**EXERCISE DESCRIPTION**. The output must match the entries below exactly, with pictures removed.

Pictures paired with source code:
- - -

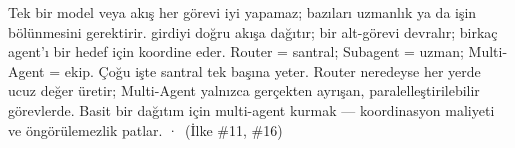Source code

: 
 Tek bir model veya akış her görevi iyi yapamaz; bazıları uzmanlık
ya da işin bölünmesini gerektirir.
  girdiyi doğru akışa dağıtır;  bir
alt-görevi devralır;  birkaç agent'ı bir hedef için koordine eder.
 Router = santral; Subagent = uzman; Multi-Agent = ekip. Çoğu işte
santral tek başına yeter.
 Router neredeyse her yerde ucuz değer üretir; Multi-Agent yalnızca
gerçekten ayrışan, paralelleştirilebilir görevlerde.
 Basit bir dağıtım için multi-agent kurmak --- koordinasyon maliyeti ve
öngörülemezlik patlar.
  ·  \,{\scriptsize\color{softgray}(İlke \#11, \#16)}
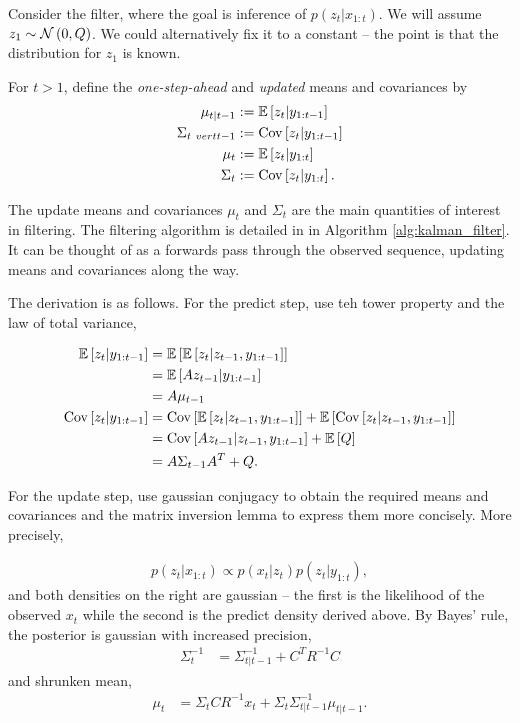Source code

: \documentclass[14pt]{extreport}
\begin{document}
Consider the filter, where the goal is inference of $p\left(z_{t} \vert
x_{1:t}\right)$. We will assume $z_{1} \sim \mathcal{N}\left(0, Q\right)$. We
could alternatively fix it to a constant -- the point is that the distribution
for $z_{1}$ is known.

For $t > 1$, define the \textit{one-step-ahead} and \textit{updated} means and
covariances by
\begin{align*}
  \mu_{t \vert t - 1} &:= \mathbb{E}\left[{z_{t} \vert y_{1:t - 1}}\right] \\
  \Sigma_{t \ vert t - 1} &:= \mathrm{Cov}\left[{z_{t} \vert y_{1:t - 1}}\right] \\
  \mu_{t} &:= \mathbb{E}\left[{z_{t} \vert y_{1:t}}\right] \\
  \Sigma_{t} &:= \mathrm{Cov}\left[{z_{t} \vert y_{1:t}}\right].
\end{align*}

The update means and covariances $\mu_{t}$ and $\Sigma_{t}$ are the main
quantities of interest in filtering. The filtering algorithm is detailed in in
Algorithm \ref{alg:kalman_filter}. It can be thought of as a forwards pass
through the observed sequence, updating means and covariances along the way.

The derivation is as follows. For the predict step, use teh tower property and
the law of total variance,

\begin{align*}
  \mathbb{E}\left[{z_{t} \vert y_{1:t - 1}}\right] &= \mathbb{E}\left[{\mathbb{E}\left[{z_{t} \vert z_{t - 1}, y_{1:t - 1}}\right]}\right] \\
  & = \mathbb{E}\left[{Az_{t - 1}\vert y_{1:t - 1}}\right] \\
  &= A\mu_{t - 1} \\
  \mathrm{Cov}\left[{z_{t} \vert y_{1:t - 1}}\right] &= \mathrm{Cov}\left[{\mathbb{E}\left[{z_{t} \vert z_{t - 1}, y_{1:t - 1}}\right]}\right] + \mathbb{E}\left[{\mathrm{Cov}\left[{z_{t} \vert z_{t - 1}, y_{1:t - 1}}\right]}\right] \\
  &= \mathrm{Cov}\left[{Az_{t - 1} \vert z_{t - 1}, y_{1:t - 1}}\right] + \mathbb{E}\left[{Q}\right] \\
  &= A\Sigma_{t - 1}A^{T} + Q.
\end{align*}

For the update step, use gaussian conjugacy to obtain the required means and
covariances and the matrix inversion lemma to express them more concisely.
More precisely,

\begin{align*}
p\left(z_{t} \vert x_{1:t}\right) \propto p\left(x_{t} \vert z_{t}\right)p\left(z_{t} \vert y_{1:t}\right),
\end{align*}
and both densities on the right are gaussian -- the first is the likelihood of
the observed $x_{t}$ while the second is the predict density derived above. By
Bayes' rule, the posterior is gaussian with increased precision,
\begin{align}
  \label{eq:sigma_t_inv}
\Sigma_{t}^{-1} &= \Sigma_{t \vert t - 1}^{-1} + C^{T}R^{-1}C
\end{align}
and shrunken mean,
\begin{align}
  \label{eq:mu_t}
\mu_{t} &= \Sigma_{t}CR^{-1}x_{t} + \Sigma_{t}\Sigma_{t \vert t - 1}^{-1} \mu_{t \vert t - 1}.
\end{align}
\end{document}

- - -

**REPLY TO THE TASK**.
Source code

: 
 Tek bir model veya akış her görevi iyi yapamaz; bazıları uzmanlık
ya da işin bölünmesini gerektirir.
  girdiyi doğru akışa dağıtır;  bir
alt-görevi devralır;  birkaç agent'ı bir hedef için koordine eder.
 Router = santral; Subagent = uzman; Multi-Agent = ekip. Çoğu işte
santral tek başına yeter.
 Router neredeyse her yerde ucuz değer üretir; Multi-Agent yalnızca
gerçekten ayrışan, paralelleştirilebilir görevlerde.
 Basit bir dağıtım için multi-agent kurmak --- koordinasyon maliyeti ve
öngörülemezlik patlar.
  ·  \,{\scriptsize\color{softgray}(İlke \#11, \#16)}
Source code

: \documentclass[14pt]{extreport}
\begin{document}
Consider the filter, where the goal is inference of $p\left(z_{t} \vert
x_{1:t}\right)$. We will assume $z_{1} \sim \mathcal{N}\left(0, Q\right)$. We
could alternatively fix it to a constant -- the point is that the distribution
for $z_{1}$ is known.

For $t > 1$, define the \textit{one-step-ahead} and \textit{updated} means and
covariances by
\begin{align*}
  \mu_{t \vert t - 1} &:= \mathbb{E}\left[{z_{t} \vert y_{1:t - 1}}\right] \\
  \Sigma_{t \ vert t - 1} &:= \mathrm{Cov}\left[{z_{t} \vert y_{1:t - 1}}\right] \\
  \mu_{t} &:= \mathbb{E}\left[{z_{t} \vert y_{1:t}}\right] \\
  \Sigma_{t} &:= \mathrm{Cov}\left[{z_{t} \vert y_{1:t}}\right].
\end{align*}

The update means and covariances $\mu_{t}$ and $\Sigma_{t}$ are the main
quantities of interest in filtering. The filtering algorithm is detailed in in
Algorithm \ref{alg:kalman_filter}. It can be thought of as a forwards pass
through the observed sequence, updating means and covariances along the way.

The derivation is as follows. For the predict step, use teh tower property and
the law of total variance,

\begin{align*}
  \mathbb{E}\left[{z_{t} \vert y_{1:t - 1}}\right] &= \mathbb{E}\left[{\mathbb{E}\left[{z_{t} \vert z_{t - 1}, y_{1:t - 1}}\right]}\right] \\
  & = \mathbb{E}\left[{Az_{t - 1}\vert y_{1:t - 1}}\right] \\
  &= A\mu_{t - 1} \\
  \mathrm{Cov}\left[{z_{t} \vert y_{1:t - 1}}\right] &= \mathrm{Cov}\left[{\mathbb{E}\left[{z_{t} \vert z_{t - 1}, y_{1:t - 1}}\right]}\right] + \mathbb{E}\left[{\mathrm{Cov}\left[{z_{t} \vert z_{t - 1}, y_{1:t - 1}}\right]}\right] \\
  &= \mathrm{Cov}\left[{Az_{t - 1} \vert z_{t - 1}, y_{1:t - 1}}\right] + \mathbb{E}\left[{Q}\right] \\
  &= A\Sigma_{t - 1}A^{T} + Q.
\end{align*}

For the update step, use gaussian conjugacy to obtain the required means and
covariances and the matrix inversion lemma to express them more concisely.
More precisely,

\begin{align*}
p\left(z_{t} \vert x_{1:t}\right) \propto p\left(x_{t} \vert z_{t}\right)p\left(z_{t} \vert y_{1:t}\right),
\end{align*}
and both densities on the right are gaussian -- the first is the likelihood of
the observed $x_{t}$ while the second is the predict density derived above. By
Bayes' rule, the posterior is gaussian with increased precision,
\begin{align}
  \label{eq:sigma_t_inv}
\Sigma_{t}^{-1} &= \Sigma_{t \vert t - 1}^{-1} + C^{T}R^{-1}C
\end{align}
and shrunken mean,
\begin{align}
  \label{eq:mu_t}
\mu_{t} &= \Sigma_{t}CR^{-1}x_{t} + \Sigma_{t}\Sigma_{t \vert t - 1}^{-1} \mu_{t \vert t - 1}.
\end{align}
\end{document}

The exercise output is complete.